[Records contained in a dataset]
====================
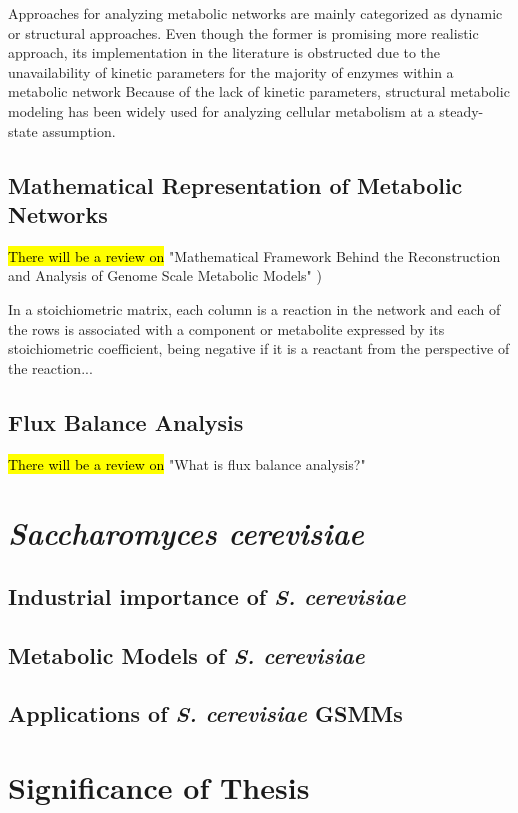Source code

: Approaches for analyzing metabolic networks are mainly categorized as dynamic or structural approaches. Even though the former is promising more realistic approach, its implementation in the literature is obstructed due to the unavailability of kinetic parameters for the majority of enzymes within a metabolic network \cite{machado2014systematic, ramkrishna2012dynamic} Because of the lack of kinetic parameters, structural metabolic modeling has been widely used for analyzing cellular metabolism at a steady-state assumption.

\subsection{Mathematical Representation of Metabolic Networks}
\hl{There will be a review on} "Mathematical Framework Behind the Reconstruction and Analysis of Genome Scale Metabolic Models" \cite{pinzon2018mathematical})

In a stoichiometric matrix, each column is a reaction in the network and each of the rows is associated with a component or metabolite expressed by its stoichiometric coefficient, being negative if it is a reactant from the perspective of the reaction...

\subsection{Flux Balance Analysis}
\hl{There will be a review on} "What is flux balance analysis?" \cite{orth2010flux}

\section{\emph{Saccharomyces cerevisiae}}
\subsection{Industrial importance of \emph{S. cerevisiae}}
\subsection{Metabolic Models of \emph{S. cerevisiae}}
\subsection{Applications of \emph{S. cerevisiae} GSMMs}

\section{Significance of Thesis}
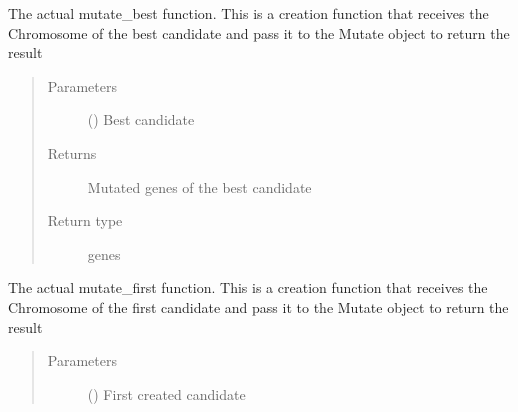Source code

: \documentclass[letterpaper,10pt,english]{sphinxmanual}
\begin{document}
\begin{fulllineitems}
\begin{fulllineitems}
\label{\detokenize{MolOpt.genetic:MolOpt.genetic.genetic.Genetic.mutate_best}}
\sphinxAtStartPar
The actual mutate\_best function. This is a creation function that receives the Chromosome of the best 
candidate and pass it to the Mutate object to return the result
\begin{quote}\begin{description}
\item[{Parameters}] \leavevmode
\sphinxAtStartPar
{} ({\hyperref[\detokenize{MolOpt.genetic:MolOpt.genetic.genetic.Chromosome}]{}}) \textendash{} Best candidate

\item[{Returns}] \leavevmode
\sphinxAtStartPar
Mutated genes of the best candidate

\item[{Return type}] \leavevmode
\sphinxAtStartPar
genes

\end{description}\end{quote}

\end{fulllineitems}


\begin{fulllineitems}
\label{\detokenize{MolOpt.genetic:MolOpt.genetic.genetic.Genetic.mutate_first}}
\sphinxAtStartPar
The actual mutate\_first function. This is a creation function that receives the Chromosome of the first 
candidate and pass it to the Mutate object to return the result
\begin{quote}\begin{description}
\item[{Parameters}] \leavevmode
\sphinxAtStartPar
{} ({\hyperref[\detokenize{MolOpt.genetic:MolOpt.genetic.genetic.Chromosome}]{}}) \textendash{} First created candidate


\end{description}
\end{quote}
\end{fulllineitems}
\end{fulllineitems}
\end{document}
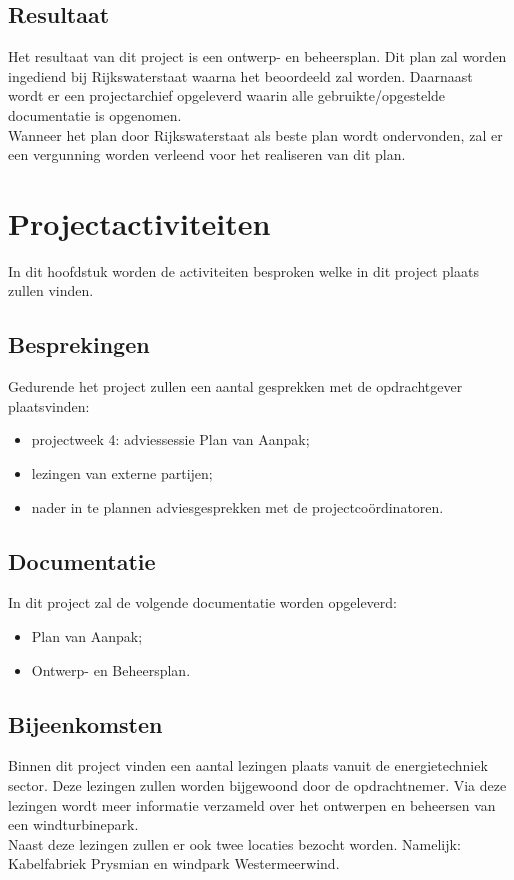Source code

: \documentclass[numbers=endperiod]{scrartcl}
\newcommand{\sectionSmall}[1]{
	\vspace{-10pt}
	\section{#1}
	\vspace{-5pt}
}
\newcommand{\whitespace}{\vspace*{2 mm} \\}%
\begin{document}
	\subsection{Resultaat}	
	Het resultaat van dit project is een ontwerp- en beheersplan. Dit plan zal worden ingediend bij Rijkswaterstaat waarna het beoordeeld zal worden. Daarnaast wordt er een projectarchief opgeleverd waarin alle gebruikte/opgestelde documentatie is opgenomen.
	\whitespace
	Wanneer het plan door Rijkswaterstaat als beste plan wordt ondervonden, zal er een vergunning worden verleend voor het realiseren van dit plan.
	
	\sectionSmall{Projectactiviteiten}
	In dit hoofdstuk worden de activiteiten besproken welke in dit project plaats zullen vinden.
	\subsection{Besprekingen}
	Gedurende het project zullen een aantal gesprekken met de opdrachtgever plaatsvinden:
	\begin{itemize}
		\item projectweek 4: adviessessie Plan van Aanpak;
		\item lezingen van externe partijen;
		\item nader in te plannen adviesgesprekken met de projectcoördinatoren.
	\end{itemize}
	\subsection{Documentatie}
	In dit project zal de volgende documentatie worden opgeleverd:
	\begin{itemize}
		\item Plan van Aanpak;
		\item Ontwerp- en Beheersplan.
	\end{itemize}
	
	\subsection{Bijeenkomsten}
	Binnen dit project vinden een aantal lezingen plaats vanuit de energietechniek sector. Deze lezingen zullen worden bijgewoond door de opdrachtnemer. Via deze lezingen wordt meer informatie verzameld over het ontwerpen en beheersen van een windturbinepark.
	\whitespace
	Naast deze lezingen zullen er ook twee locaties bezocht worden. Namelijk: Kabelfabriek Prysmian en windpark Westermeerwind.
	
\end{document}
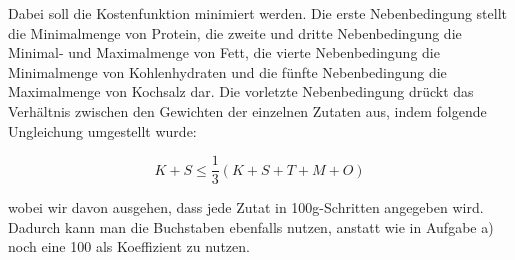\documentclass{article}
\begin{document}
Dabei soll die Kostenfunktion minimiert werden. Die erste Nebenbedingung stellt die Minimalmenge von Protein, die zweite und dritte Nebenbedingung die Minimal- und Maximalmenge von Fett, die vierte Nebenbedingung die Minimalmenge von Kohlenhydraten und die fünfte Nebenbedingung die Maximalmenge von Kochsalz dar. Die vorletzte Nebenbedingung drückt das Verhältnis zwischen den Gewichten der einzelnen Zutaten aus, indem folgende Ungleichung umgestellt wurde:

$$K + S \leq \frac{1}{3}(K + S + T + M + O)$$

wobei wir davon ausgehen, dass jede Zutat in 100g-Schritten angegeben wird. Dadurch kann man die Buchstaben ebenfalls nutzen, anstatt wie in Aufgabe a) noch eine 100 als Koeffizient zu nutzen.
\end{document}
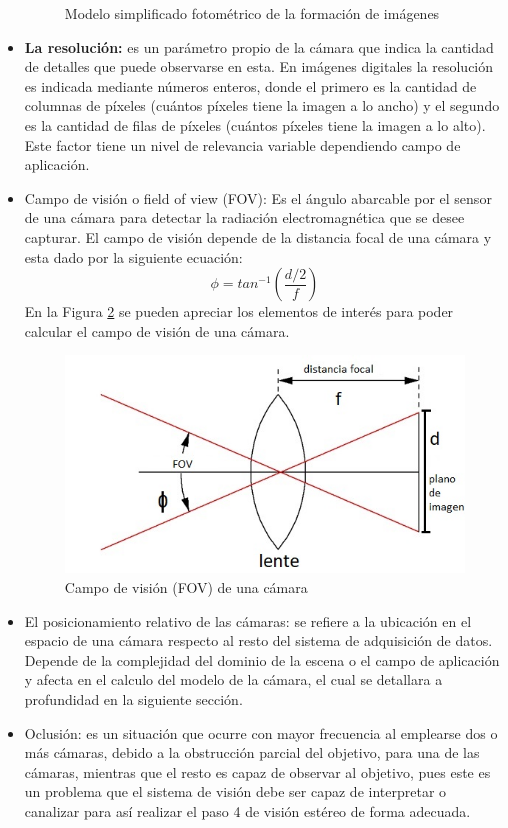 \begin{itemize}
\begin{figure}[H]
        \caption{Modelo simplificado fotométrico de la formación de imágenes}
        \label{photometry}
    \end{figure}
    \item \textbf{La resolución:} es un parámetro propio de la cámara que indica la cantidad de detalles que puede observarse en esta. En imágenes digitales la resolución es indicada mediante números enteros, donde el primero es la cantidad de columnas de píxeles (cuántos píxeles tiene la imagen a lo ancho) y el segundo es la cantidad de filas de píxeles (cuántos píxeles tiene la imagen a lo alto). Este factor tiene un nivel de relevancia variable dependiendo  campo de aplicación.
    \item Campo de visión o field of view (FOV): Es el ángulo abarcable por el sensor de una cámara para detectar la radiación electromagnética que se desee capturar. El campo de visión depende de la distancia focal de una cámara y esta dado por la siguiente ecuación:
    \begin{equation}
        \phi = tan^{-1}\left(\frac{d/2}{f}\right)
    \end{equation}
    En la Figura \ref{FOV} se pueden apreciar los elementos de interés para poder calcular el campo de visión de una cámara.
    \begin{figure}[H]
        \centering
        \includegraphics{Recursos/FOV.jpg}
        \caption{Campo de visión (FOV) de una cámara}
        \label{FOV}
    \end{figure}
    \item El posicionamiento relativo de las cámaras: se refiere a la ubicación en el espacio de una cámara respecto al resto del sistema de adquisición de datos. Depende de la complejidad del dominio de la escena o el campo de aplicación y afecta en el calculo del modelo de la cámara, el cual se detallara a profundidad en la siguiente sección.
    \item Oclusión: es un situación que ocurre con mayor frecuencia al emplearse dos o más cámaras, debido a la obstrucción parcial del objetivo, para una de las cámaras, mientras que el resto es capaz de observar al objetivo, pues este es un problema que el sistema de visión debe ser capaz de interpretar o canalizar para así realizar el paso 4 de visión estéreo de forma adecuada.
\end{itemize}
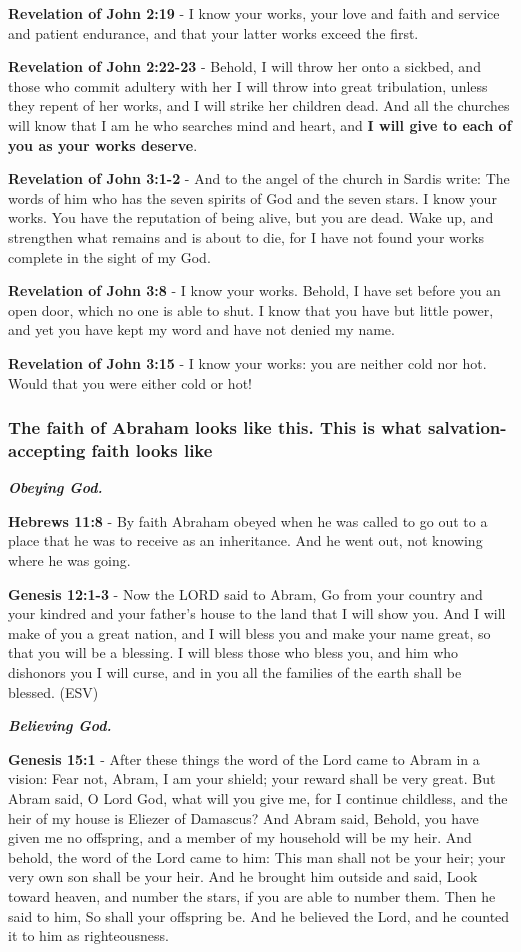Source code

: \documentclass[11pt]{article}
\begin{document}
\textbf{Revelation of John 2:19} - I know your works, your love and faith and service and patient endurance, and that your latter works exceed the first.

\textbf{Revelation of John 2:22-23} - Behold, I will throw her onto a sickbed, and those who commit adultery with her I will throw into great tribulation, unless they repent of her works, and I will strike her children dead. And all the churches will know that I am he who searches mind and heart, and \textbf{I will give to each of you as your works deserve}.

\textbf{Revelation of John 3:1-2} - And to the angel of the church in Sardis write: The words of him who has the seven spirits of God and the seven stars. I know your works. You have the reputation of being alive, but you are dead. Wake up, and strengthen what remains and is about to die, for I have not found your works complete in the sight of my God.

\textbf{Revelation of John 3:8} - I know your works. Behold, I have set before you an open door, which no one is able to shut. I know that you have but little power, and yet you have kept my word and have not denied my name.

\textbf{Revelation of John 3:15} - I know your works: you are neither cold nor hot. Would that you were either cold or hot!

\subsubsection{The faith of Abraham looks like this. This is what salvation-accepting faith looks like}
\label{sec:orgb7dea4a}

\emph{\textbf{Obeying God.}}

\textbf{Hebrews 11:8} - By faith Abraham obeyed when he was called to go out to a place that he was to receive as an inheritance. And he went out, not knowing where he was going.

\textbf{Genesis 12:1-3} - Now the LORD said to Abram, Go from your country and your kindred and your father's house to the land that I will show you. And I will make of you a great nation, and I will bless you and make your name great, so that you will be a blessing. I will bless those who bless you, and him who dishonors you I will curse, and in you all the families of the earth shall be blessed. (ESV)

\emph{\textbf{Believing God.}}

\textbf{Genesis 15:1} - After these things the word of the Lord came to Abram in a vision: Fear not, Abram, I am your shield; your reward shall be very great. But Abram said, O Lord God, what will you give me, for I continue childless, and the heir of my house is Eliezer of Damascus? And Abram said, Behold, you have given me no offspring, and a member of my household will be my heir. And behold, the word of the Lord came to him: This man shall not be your heir; your very own son shall be your heir. And he brought him outside and said, Look toward heaven, and number the stars, if you are able to number them. Then he said to him, So shall your offspring be. And he believed the Lord, and he counted it to him as righteousness.
\end{document}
====================
(WHAT TO WORK ON): If a line in the data above holds the string "imágenes", report that line.

(SOLUTION TO THIS PROBLEM):
        \caption{Modelo simplificado fotométrico de la formación de imágenes}
    \item \textbf{La resolución:} es un parámetro propio de la cámara que indica la cantidad de detalles que puede observarse en esta. En imágenes digitales la resolución es indicada mediante números enteros, donde el primero es la cantidad de columnas de píxeles (cuántos píxeles tiene la imagen a lo ancho) y el segundo es la cantidad de filas de píxeles (cuántos píxeles tiene la imagen a lo alto). Este factor tiene un nivel de relevancia variable dependiendo  campo de aplicación.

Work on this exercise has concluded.